Line by line, copy out the entries exactly and leave the pictures behind.

▸ **INPUT MATERIAL**:

* * * * * * *

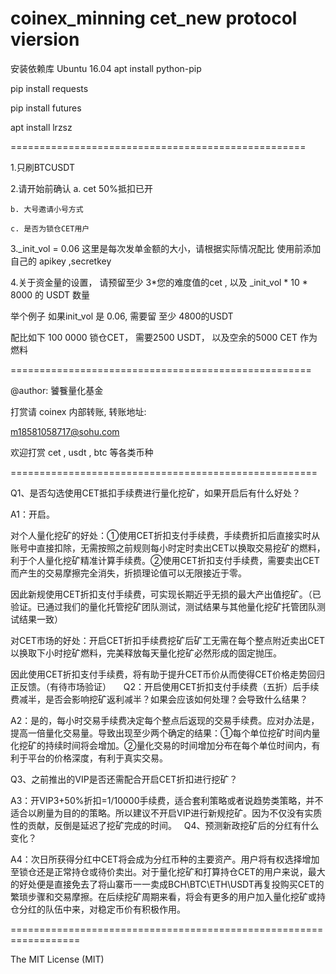 # coinex_minning cet_new protocol viersion

安装依赖库  Ubuntu 16.04 
apt install python-pip

pip install requests

pip install futures

apt install lrzsz

===================================================

1.只刷BTCUSDT

2.请开始前确认
	a. cet 50%抵扣已开

	b. 大号邀请小号方式

	c. 是否为锁仓CET用户


3._init_vol = 0.06   这里是每次发单金额的大小，请根据实际情况配比
   使用前添加自己的 apikey ,secretkey


4.关于资金量的设置， 请预留至少 3*您的难度值的cet ,  以及  _init_vol * 10 * 8000 的 USDT 数量

举个例子  如果init_vol 是 0.06, 需要留 至少 4800的USDT

配比如下  100 0000 锁仓CET， 需要2500 USDT， 以及空余的5000 CET 作为燃料


====================================================

@author:  饕餮量化基金


打赏请 coinex 内部转账, 转账地址:

m18581058717@sohu.com

欢迎打赏 cet , usdt , btc 等各类币种



=====================================================


Q1、是否勾选使用CET抵扣手续费进行量化挖矿，如果开启后有什么好处？


A1：开启。


对个人量化挖矿的好处：①使用CET折扣支付手续费，手续费折扣后直接实时从账号中直接扣除，无需按照之前规则每小时定时卖出CET以换取交易挖矿的燃料，利于个人量化挖矿精准计算手续费。②使用CET折扣支付手续费，需要卖出CET而产生的交易摩擦完全消失，折损理论值可以无限接近于零。


因此新规使用CET折扣支付手续费，可实现长期近乎无损的最大产出值挖矿。（已验证。已通过我们的量化托管挖矿团队测试，测试结果与其他量化挖矿托管团队测试结果一致）


对CET市场的好处：开启CET折扣手续费挖矿后矿工无需在每个整点附近卖出CET以换取下小时挖矿燃料，完美释放每天量化挖矿必然形成的固定抛压。

因此使用CET折扣支付手续费，将有助于提升CET币价从而使得CET价格走势回归正反馈。（有待市场验证）
 
 
Q2：开启使用CET折扣支付手续费（五折）后手续费减半，是否会影响挖矿返利减半？如果会应该如何处理？会导致什么结果？

A2：是的，每小时交易手续费决定每个整点后返现的交易手续费。应对办法是，提高一倍量化交易量。导致出现至少两个确定的结果：①每个单位挖矿时间内量化挖矿的持续时间将会增加。②量化交易的时间增加分布在每个单位时间内，有利于平台的价格深度，有利于真实交易。
 

Q3、之前推出的VIP是否还需配合开启CET折扣进行挖矿？

A3：开VIP3+50%折扣=1/10000手续费，适合套利策略或者说趋势类策略，并不适合以刷量为目的的策略。所以建议不开启VIP进行新规挖矿。因为不仅没有实质性的贡献，反倒是延迟了挖矿完成的时间。
 
Q4、预测新政挖矿后的分红有什么变化？


A4：次日所获得分红中CET将会成为分红币种的主要资产。用户将有权选择增加至锁仓还是正常持仓或待价卖出。对于量化挖矿和打算持仓CET的用户来说，最大的好处便是直接免去了将山寨币一一卖成BCH\BTC\ETH\USDT再复投购买CET的繁琐步骤和交易摩擦。在后续挖矿周期来看，将会有更多的用户加入量化挖矿或持仓分红的队伍中来，对稳定币价有积极作用。



==================================================================


The MIT License (MIT)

* * * * * * *

▸ **YOUR SOLUTION**:
 # coinex_minning cet_new protocol viersion

安装依赖库  Ubuntu 16.04 
apt install python-pip

pip install requests

pip install futures

apt install lrzsz

===================================================

1.只刷BTCUSDT

2.请开始前确认
	a. cet 50%抵扣已开

	b. 大号邀请小号方式

	c. 是否为锁仓CET用户


3._init_vol = 0.06   这里是每次发单金额的大小，请根据实际情况配比
   使用前添加自己的 apikey ,secretkey


4.关于资金量的设置， 请预留至少 3*您的难度值的cet ,  以及  _init_vol * 10 * 8000 的 USDT 数量

举个例子  如果init_vol 是 0.06, 需要留 至少 4800的USDT

配比如下  100 0000 锁仓CET， 需要2500 USDT， 以及空余的5000 CET 作为燃料


====================================================

@author:  饕餮量化基金


打赏请 coinex 内部转账, 转账地址:

m18581058717@sohu.com

欢迎打赏 cet , usdt , btc 等各类币种



=====================================================


Q1、是否勾选使用CET抵扣手续费进行量化挖矿，如果开启后有什么好处？


A1：开启。


对个人量化挖矿的好处：①使用CET折扣支付手续费，手续费折扣后直接实时从账号中直接扣除，无需按照之前规则每小时定时卖出CET以换取交易挖矿的燃料，利于个人量化挖矿精准计算手续费。②使用CET折扣支付手续费，需要卖出CET而产生的交易摩擦完全消失，折损理论值可以无限接近于零。


因此新规使用CET折扣支付手续费，可实现长期近乎无损的最大产出值挖矿。（已验证。已通过我们的量化托管挖矿团队测试，测试结果与其他量化挖矿托管团队测试结果一致）


对CET市场的好处：开启CET折扣手续费挖矿后矿工无需在每个整点附近卖出CET以换取下小时挖矿燃料，完美释放每天量化挖矿必然形成的固定抛压。

因此使用CET折扣支付手续费，将有助于提升CET币价从而使得CET价格走势回归正反馈。（有待市场验证）
 
 
Q2：开启使用CET折扣支付手续费（五折）后手续费减半，是否会影响挖矿返利减半？如果会应该如何处理？会导致什么结果？

A2：是的，每小时交易手续费决定每个整点后返现的交易手续费。应对办法是，提高一倍量化交易量。导致出现至少两个确定的结果：①每个单位挖矿时间内量化挖矿的持续时间将会增加。②量化交易的时间增加分布在每个单位时间内，有利于平台的价格深度，有利于真实交易。
 

Q3、之前推出的VIP是否还需配合开启CET折扣进行挖矿？

A3：开VIP3+50%折扣=1/10000手续费，适合套利策略或者说趋势类策略，并不适合以刷量为目的的策略。所以建议不开启VIP进行新规挖矿。因为不仅没有实质性的贡献，反倒是延迟了挖矿完成的时间。
 
Q4、预测新政挖矿后的分红有什么变化？


A4：次日所获得分红中CET将会成为分红币种的主要资产。用户将有权选择增加至锁仓还是正常持仓或待价卖出。对于量化挖矿和打算持仓CET的用户来说，最大的好处便是直接免去了将山寨币一一卖成BCH\BTC\ETH\USDT再复投购买CET的繁琐步骤和交易摩擦。在后续挖矿周期来看，将会有更多的用户加入量化挖矿或持仓分红的队伍中来，对稳定币价有积极作用。



==================================================================


The MIT License (MIT)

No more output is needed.